Capital Clemency Resource Initiative Update: Work of ABA & Volunteer Attorneys Leads to Two Stays of Execution in 2017

In 2015, the Death Penalty Representation Project joined together with two other ABA groups to create the Capital Clemency Resource Initiative (CCRI), a new initiative focused entirely on clemency’s role in the death penalty process. The Initiative’s goal is to assist in the creation of resources for stakeholders in capital clemency and to return attention to this last phase of the death penalty process. Over the past two years, the CCRI has been hard at work creating these resources, which include detailed memoranda on the capital clemency process in several death penalty states; a searchable, password-protected website of past clemency petitions and other materials; and a confidential Toolkit for practitioners representing clients in clemency.

Jason McGehee

At the same time, the Initiative’s work has also contributed to two stays of execution. In March 2017, the CCRI consulted with defenders in Arkansas, where the state’s accelerated execution schedule truncated the clemency process outlined by state law, giving rise to a possible due process violation. With help from the CCRI’s research into clemency due process jurisprudence, the Arkansas defenders filed suit against the governor and the Parole Board to enforce the state’s own clemency procedures. Jason McGehee was the only one of the eight men scheduled to die in Arkansas in April 2017 to receive a recommendation of clemency from the Parole Board. As a result of the lawsuit filed by the Arkansas defenders, Mr. McGehee was granted an injunction preventing his execution from taking place before the governor could make his final clemency decision. In October 2017, Governor Hutchinson officially commuted Mr. McGehee’s death sentence to life in prison without parole.

Juan Castillo

The CCRI also helped bring about a stay of execution for Texas death row prisoner Juan Castillo. In May 2017, the CCRI received a request to assist Mr. Castillo in finding pro bono capital clemency counsel. The Initiative recruited a volunteer attorney who immediately began investigating Mr. Castillo’s case and preparing a clemency petition. It came to light through these efforts that there were numerous issues related to Mr. Castillo’s guilt or innocence that had never been explored. The Initiative brought the case to the attention of institutional defenders at Texas Defender Services, who discovered that Mr. Castillo had an unexhausted claim concerning false witness testimony at trial. Those lawyers filed a subsequent state habeas petition for Mr. Castillo in late October raising this important issue that had never been considered by the courts.

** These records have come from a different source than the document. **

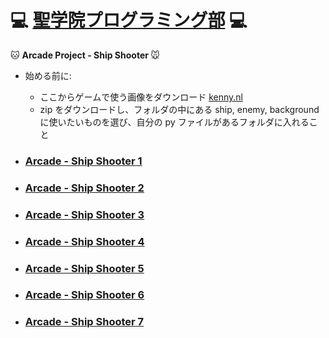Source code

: # :computer: [聖学院プログラミング部](https://github.com/Seigakuin/todays_task/blob/master/README.md) :computer:

:cat: <b> Arcade Project - Ship Shooter </b> :mouse:

- 始める前に:

  - ここからゲームで使う画像をダウンロード [kenny.nl](https://www.kenney.nl/assets/space-shooter-redux)
  - zip をダウンロードし、フォルダの中にある ship, enemy, background に使いたいものを選び、自分の py ファイルがあるフォルダに入れること

- ### [Arcade - Ship Shooter 1](https://github.com/Seigakuin/todays_task/blob/master/py_arcade/ship_shooter_folder/ship_shooter_1.py)

* ### [Arcade - Ship Shooter 2](https://github.com/Seigakuin/todays_task/blob/master/py_arcade/ship_shooter_folder/ship_shooter_2.py)

- ### [Arcade - Ship Shooter 3](https://github.com/Seigakuin/todays_task/blob/master/py_arcade/ship_shooter_folder/ship_shooter_3.py)

* ### [Arcade - Ship Shooter 4](https://github.com/Seigakuin/todays_task/blob/master/py_arcade/ship_shooter_folder/ship_shooter_4.py)

- ### [Arcade - Ship Shooter 5](https://github.com/Seigakuin/todays_task/blob/master/py_arcade/ship_shooter_folder/ship_shooter_5.py)

* ### [Arcade - Ship Shooter 6](https://github.com/Seigakuin/todays_task/blob/master/py_arcade/ship_shooter_folder/ship_shooter_6.py)

- ### [Arcade - Ship Shooter 7](https://github.com/Seigakuin/todays_task/blob/master/py_arcade/ship_shooter_folder/ship_shooter_7.py)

On November 28, 2017, the Texas Court of Criminal Appeals stayed Mr. Castillo’s execution and remanded his case to the trial court for further consideration. If not for the diligent work of clemency lawyers conducting the investigation required by the ABA Guidelines and subsequently pursuing additional avenues for relief, Mr. Castillo likely would have been executed without any court ever considering his important claim of constitutional error.